§ **Work to be completed**
The sole answer should be the number of lines in the material below that hold "than".

§ **Dataset excerpts**
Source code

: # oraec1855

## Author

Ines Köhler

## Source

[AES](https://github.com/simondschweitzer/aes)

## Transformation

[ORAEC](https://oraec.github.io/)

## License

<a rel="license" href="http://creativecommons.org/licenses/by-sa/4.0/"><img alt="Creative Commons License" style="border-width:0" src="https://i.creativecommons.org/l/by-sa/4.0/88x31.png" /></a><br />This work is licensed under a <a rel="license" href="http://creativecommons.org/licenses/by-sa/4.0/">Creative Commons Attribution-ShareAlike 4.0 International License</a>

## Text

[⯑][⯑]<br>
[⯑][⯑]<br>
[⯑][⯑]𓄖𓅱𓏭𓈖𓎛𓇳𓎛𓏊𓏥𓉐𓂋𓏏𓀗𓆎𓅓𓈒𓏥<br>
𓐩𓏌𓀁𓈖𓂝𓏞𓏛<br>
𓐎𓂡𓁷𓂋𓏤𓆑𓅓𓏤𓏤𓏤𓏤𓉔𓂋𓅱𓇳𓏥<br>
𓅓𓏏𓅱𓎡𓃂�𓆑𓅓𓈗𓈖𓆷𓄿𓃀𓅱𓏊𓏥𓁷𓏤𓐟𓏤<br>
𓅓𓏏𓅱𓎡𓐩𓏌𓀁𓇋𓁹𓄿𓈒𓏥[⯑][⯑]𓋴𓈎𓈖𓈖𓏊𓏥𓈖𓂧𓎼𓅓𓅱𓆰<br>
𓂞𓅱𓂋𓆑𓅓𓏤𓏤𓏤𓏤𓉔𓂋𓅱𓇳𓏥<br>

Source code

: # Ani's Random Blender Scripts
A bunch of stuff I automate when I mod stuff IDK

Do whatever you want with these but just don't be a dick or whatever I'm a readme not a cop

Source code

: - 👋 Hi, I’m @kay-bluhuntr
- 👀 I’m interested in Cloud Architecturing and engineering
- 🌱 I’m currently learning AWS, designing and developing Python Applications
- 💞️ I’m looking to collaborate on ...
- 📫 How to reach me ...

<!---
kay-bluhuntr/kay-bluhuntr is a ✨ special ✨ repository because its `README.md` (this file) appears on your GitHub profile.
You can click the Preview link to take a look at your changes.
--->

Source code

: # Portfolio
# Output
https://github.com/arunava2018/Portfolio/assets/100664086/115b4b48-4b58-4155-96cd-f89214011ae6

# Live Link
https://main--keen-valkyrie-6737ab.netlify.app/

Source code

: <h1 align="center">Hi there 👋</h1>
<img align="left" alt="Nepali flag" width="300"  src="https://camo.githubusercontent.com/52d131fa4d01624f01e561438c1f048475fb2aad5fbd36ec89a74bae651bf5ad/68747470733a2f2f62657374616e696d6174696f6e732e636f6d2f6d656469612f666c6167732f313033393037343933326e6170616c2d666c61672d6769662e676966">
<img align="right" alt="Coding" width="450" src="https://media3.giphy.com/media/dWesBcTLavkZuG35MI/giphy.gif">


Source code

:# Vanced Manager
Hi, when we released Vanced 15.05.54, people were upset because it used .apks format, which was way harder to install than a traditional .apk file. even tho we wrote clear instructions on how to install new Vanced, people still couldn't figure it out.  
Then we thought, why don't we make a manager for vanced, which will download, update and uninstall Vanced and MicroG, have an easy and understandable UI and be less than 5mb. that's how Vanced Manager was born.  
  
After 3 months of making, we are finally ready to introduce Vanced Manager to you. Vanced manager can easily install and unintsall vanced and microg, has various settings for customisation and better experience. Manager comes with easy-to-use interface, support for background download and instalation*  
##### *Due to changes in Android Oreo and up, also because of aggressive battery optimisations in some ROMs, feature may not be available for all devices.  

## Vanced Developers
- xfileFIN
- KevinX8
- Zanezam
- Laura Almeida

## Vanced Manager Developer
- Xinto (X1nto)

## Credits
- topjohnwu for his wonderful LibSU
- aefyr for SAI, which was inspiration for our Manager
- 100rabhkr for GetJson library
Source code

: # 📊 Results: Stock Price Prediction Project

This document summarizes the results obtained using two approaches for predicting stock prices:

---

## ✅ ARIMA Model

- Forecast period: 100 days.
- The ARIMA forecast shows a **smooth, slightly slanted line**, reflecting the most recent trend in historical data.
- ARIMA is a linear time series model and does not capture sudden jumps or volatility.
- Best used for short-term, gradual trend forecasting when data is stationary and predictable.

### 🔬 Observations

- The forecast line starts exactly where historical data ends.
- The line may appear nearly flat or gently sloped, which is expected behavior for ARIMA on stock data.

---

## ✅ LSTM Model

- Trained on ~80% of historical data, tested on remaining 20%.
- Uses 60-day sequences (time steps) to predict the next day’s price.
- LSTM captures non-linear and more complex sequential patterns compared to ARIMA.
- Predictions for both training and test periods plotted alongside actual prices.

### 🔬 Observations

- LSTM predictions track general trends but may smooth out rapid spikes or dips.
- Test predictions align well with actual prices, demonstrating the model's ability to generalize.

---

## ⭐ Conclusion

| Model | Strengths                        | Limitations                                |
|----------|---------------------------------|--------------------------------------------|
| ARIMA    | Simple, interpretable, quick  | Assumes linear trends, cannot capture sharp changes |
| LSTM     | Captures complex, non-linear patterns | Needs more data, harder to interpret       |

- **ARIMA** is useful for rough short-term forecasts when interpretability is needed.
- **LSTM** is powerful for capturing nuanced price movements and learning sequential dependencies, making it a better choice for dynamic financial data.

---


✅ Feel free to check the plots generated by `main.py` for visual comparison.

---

§ **Output of the task**
2